On 13 August 2007, as the global financial crisis began, the Chief Financial Officer of Goldman Sachs, David Viniar, told the Financial Times “we were seeing things that were 25-standard deviation moves several days in a row”. Taken literally, Viniar’s statement was incredible; our universe has not existed long enough for there to have been several days on which 25 standard deviation events could plausibly occur. Mr Viniar has a degree in economics from Union College and an MBA from Harvard Business School, so he would have known this, unless he had forgotten the content of his elementary courses. But what he really meant, although his claim was wrapped up in statistical jargon, was that the moves in prices were vastly larger than anything his risk managers had previously experienced or thought possible.
The probability of even one 25 standard deviation event – the man who is over 11 feet tall – is so low that several lines of zeros would be needed before you reached a significant digit.

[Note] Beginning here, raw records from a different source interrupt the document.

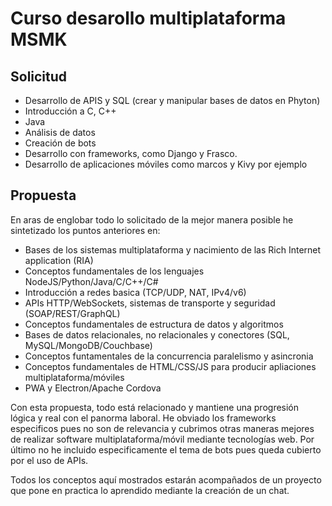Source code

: # Curso desarollo multiplataforma MSMK

## Solicitud
- Desarrollo de APIS y SQL (crear y manipular bases de datos en Phyton)
- Introducción a C, C++ 
- Java 
- Análisis de datos
- Creación de bots
- Desarrollo con frameworks, como Django y Frasco. 
- Desarrollo de aplicaciones móviles como marcos y Kivy por ejemplo

## Propuesta
En aras de englobar todo lo solicitado de la mejor manera posible he sintetizado los puntos anteriores en:

- Bases de los sistemas multiplataforma y nacimiento de las Rich Internet application (RIA)
- Conceptos fundamentales de los lenguajes NodeJS/Python/Java/C/C++/C#
- Introducción a redes basica (TCP/UDP, NAT, IPv4/v6)
- APIs HTTP/WebSockets, sistemas de transporte y seguridad (SOAP/REST/GraphQL)
- Conceptos fundamentales de estructura de datos y algoritmos
- Bases de datos relacionales, no relacionales y conectores (SQL, MySQL/MongoDB/Couchbase)
- Conceptos funtamentales de la concurrencia paralelismo y asincronia
- Conceptos fundamentales de HTML/CSS/JS para producir apliaciones multiplataforma/móviles
- PWA y Electron/Apache Cordova

Con esta propuesta, todo está relacionado y mantiene una progresión lógica y real con el panorma laboral. 
He obviado los frameworks especificos pues no son de relevancia y cubrimos otras maneras mejores de realizar software multiplataforma/móvil mediante tecnologías web.
Por último no he incluido especificamente el tema de bots pues queda cubierto por el uso de APIs.

Todos los conceptos aquí mostrados estarán acompañados de un proyecto que pone en practica lo aprendido mediante la creación de un chat.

If you bought one ticket for the National Lottery, and won the jackpot, and you repeated the trick twenty times in a row, that would be a 25 standard deviation event. Or, more likely, a cause for investigation of the integrity of the National Lottery. If you did win the jackpot on twenty consecutive occasions, most people would question the claim of the lottery operator that each draw was a random selection from all valid entries. If you enter a coin tossing game, and the coin comes up heads fifty times in a row, it is possible that you have encountered a statistical event as improbable the one as Mr Viniar supposed he had encountered. But there are other explanations you might consider first.
Estimates of populations drawn from samples are only as good as the methods employed to construct the samples. Random sampling from a large population of individuals is used for many purposes, of which opinion polling to predict election results has been the most recently controversial example. When polling began, the scale of these sampling difficulties was not well understood. The greatest fiasco in polling history was the Literary Digest prediction of the result of the 1936 US presidential election. The magazine anticipated a landslide victory by the Republican candidate, Alf Landon, based on a survey of the voting intentions of 2.3 million electors. The result was indeed a landslide; incumbent president Franklin Roosevelt won every state in the Union except Maine and Vermont, and secured the largest majority ever achieved in the electoral college.

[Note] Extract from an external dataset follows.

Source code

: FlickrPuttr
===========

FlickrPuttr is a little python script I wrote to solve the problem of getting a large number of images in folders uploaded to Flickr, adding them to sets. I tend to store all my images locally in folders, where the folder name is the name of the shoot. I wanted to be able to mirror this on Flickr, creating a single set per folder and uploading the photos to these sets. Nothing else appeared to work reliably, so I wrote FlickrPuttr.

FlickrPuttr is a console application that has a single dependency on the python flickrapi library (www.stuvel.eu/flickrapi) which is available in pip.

The magazine had sent out questionnaires to about ten million people, using its own subscription list, records of phone subscribers and automobile owners, etc. But – especially in the aftermath of the Great Depression – these groups were not representative of the American population. And Roosevelt had been a polarising figure. Those that were more likely to be among the 2.3 million people who responded to the Literary Digest enquiry included many more of those who were outraged by his New Deal policies than those – typically poorer households – who supported them.

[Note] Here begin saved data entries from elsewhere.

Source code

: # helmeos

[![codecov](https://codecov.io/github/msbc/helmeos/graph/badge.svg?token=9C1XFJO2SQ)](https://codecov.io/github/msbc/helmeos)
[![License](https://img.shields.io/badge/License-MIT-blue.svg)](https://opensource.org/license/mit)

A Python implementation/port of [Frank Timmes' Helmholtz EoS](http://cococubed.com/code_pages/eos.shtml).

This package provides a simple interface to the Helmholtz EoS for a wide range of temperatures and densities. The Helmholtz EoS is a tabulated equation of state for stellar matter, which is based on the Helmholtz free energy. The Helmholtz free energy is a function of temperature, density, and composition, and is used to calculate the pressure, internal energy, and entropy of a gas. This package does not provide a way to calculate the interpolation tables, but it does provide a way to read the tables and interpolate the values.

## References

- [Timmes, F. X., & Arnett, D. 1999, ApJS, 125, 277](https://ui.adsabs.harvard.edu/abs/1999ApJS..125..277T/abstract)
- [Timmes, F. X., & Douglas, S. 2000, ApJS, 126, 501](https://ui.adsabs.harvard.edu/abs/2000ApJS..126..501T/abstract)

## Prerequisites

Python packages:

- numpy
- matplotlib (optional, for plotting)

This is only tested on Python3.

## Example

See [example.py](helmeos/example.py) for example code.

The landslide buried the reputation of the Literary Digest, which closed soon after. But at the same time it made the reputation of the then little-known George Gallup, who correctly predicted the result by using the methods of quota sampling, which sought to match the characteristics of his respondents to known characteristics of the American population as a whole. Within a couple of decades, the name of Gallup was almost synonymous with political polling.
Quota sampling is not the same as random sampling from a population. Rather, it uses a model to estimate from the answers which are received what the answers would have been if the people giving answers had been a random selection from the population. Modern pollsters know that their sample is not in any sense random, and now use sophisticated and complex models to adjust for their failure to achieve randomness. But this confronts the pollsters, and those who want to use their results, with the problem that Mr Viniar had failed to recognise: the probability derived from the model has to be compounded with the probability that the model is itself true. And we have no means of deriving the latter probability, or indeed of attaching meaning to such a probability. We can usefully say things like “the pollsters are very experienced”, or “the model has worked well in the past”. But these are statements about confidence and judgement, not about probabilities. The attempt to attach a confidence interval to an opinion poll result is thus very difficult to justify.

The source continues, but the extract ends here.